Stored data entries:

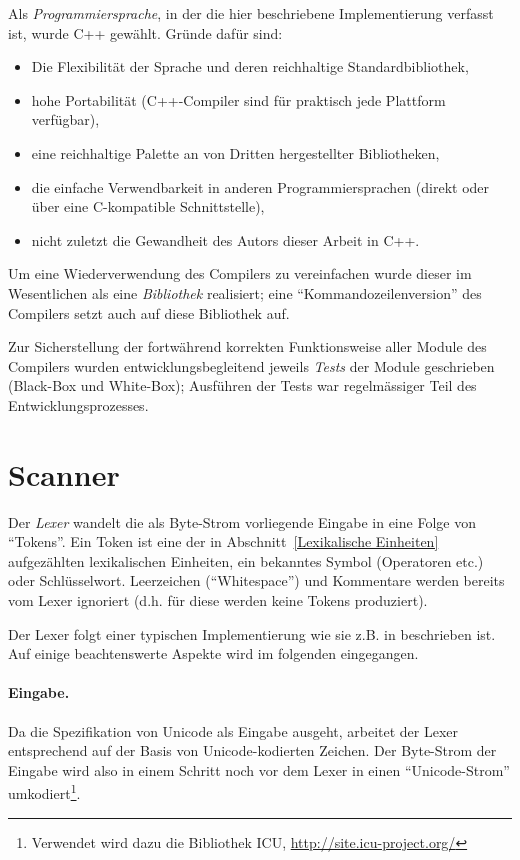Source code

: \documentclass[twoside,a4paper,fleqn,12pt]{book}
\begin{document}
Als \emph{Programmiersprache}, in der die hier beschriebene Implementierung verfasst ist, wurde C++ gewählt.
Gründe dafür sind:
\begin{itemize}
\item Die Flexibilität der Sprache und deren reichhaltige Standardbibliothek,
\item hohe Portabilität (C++-Compiler sind für praktisch jede Plattform verfügbar),
\item eine reichhaltige Palette an von Dritten hergestellter Bibliotheken,
\item die einfache Verwendbarkeit in anderen Programmiersprachen (direkt oder über eine C-kompatible Schnittstelle),
\item nicht zuletzt die Gewandheit des Autors dieser Arbeit in C++.
\end{itemize}
 
Um eine Wiederverwendung des Compilers zu vereinfachen wurde dieser im Wesentlichen als eine \emph{Bibliothek} realisiert;
eine "`Kommandozeilenversion"' des Compilers setzt auch auf diese Bibliothek auf.
 
Zur Sicherstellung der fortwährend korrekten Funktionsweise aller Module des Compilers wurden entwicklungsbegleitend 
jeweils \emph{Tests} der Module geschrieben (Black-Box und White-Box); Ausführen der Tests war regelmässiger Teil des Entwicklungsprozesses.
 
\section{Scanner}

Der \emph{Lexer} wandelt die als Byte-Strom vorliegende Eingabe in eine Folge von "`Tokens"'.
Ein Token ist eine der in Abschnitt~\ref{Lexikalische Einheiten} aufgezählten lexikalischen Einheiten, ein bekanntes Symbol (Operatoren etc.) oder Schlüsselwort. 
Leerzeichen (``Whitespace'') und Kommentare werden bereits vom Lexer ignoriert (d.h. für diese werden keine Tokens produziert).

Der Lexer folgt einer typischen Implementierung wie sie z.B. in \cite{wirth_compiler} beschrieben ist. Auf einige beachtenswerte Aspekte
wird im folgenden eingegangen.

\paragraph{Eingabe.} Da die Spezifikation von Unicode als Eingabe ausgeht, arbeitet der Lexer entsprechend auf der Basis von Unicode-kodierten Zeichen.
Der Byte-Strom der Eingabe wird also in einem Schritt noch vor dem Lexer in einen "`Unicode-Strom"' umkodiert\footnote{Verwendet wird dazu die Bibliothek ICU,
\url{http://site.icu-project.org/}}.
\end{document}
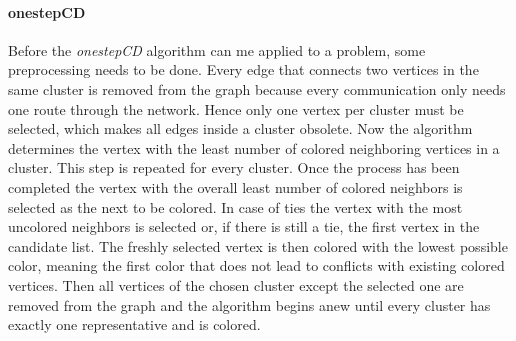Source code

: \documentclass[paper = a4, fontsize = 10pt]{scrartcl}
\begin{document}

\paragraph{onestepCD}{
\label{sec:construct}
Before the \emph{onestepCD} algorithm can me applied to a problem, some preprocessing needs to be done. Every edge that connects two vertices in the same cluster is removed from the graph because every communication only needs one route through the network. Hence only one vertex per cluster must be selected, which makes all edges inside a cluster obsolete. Now the algorithm determines the vertex with the least number of colored neighboring vertices in a cluster. This step is repeated for every cluster. Once the process has been completed the vertex with the overall least number of colored neighbors is selected as the next to be colored. In case of ties the vertex with the most uncolored neighbors is selected or, if there is still a tie, the first vertex in the candidate list. The freshly selected vertex is then colored with the lowest possible color, meaning the first color that does not lead to conflicts with existing colored vertices. Then all vertices of the chosen cluster except the selected one are removed from the graph and the algorithm begins anew until every cluster has exactly one representative and is colored.

}
\end{document}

◆ **How to complete this task**
Filter the data above down to lines with the word "Strom", and copy them.

◆ **Solution**
Der \emph{Lexer} wandelt die als Byte-Strom vorliegende Eingabe in eine Folge von "`Tokens"'.
Der Byte-Strom der Eingabe wird also in einem Schritt noch vor dem Lexer in einen "`Unicode-Strom"' umkodiert\footnote{Verwendet wird dazu die Bibliothek ICU,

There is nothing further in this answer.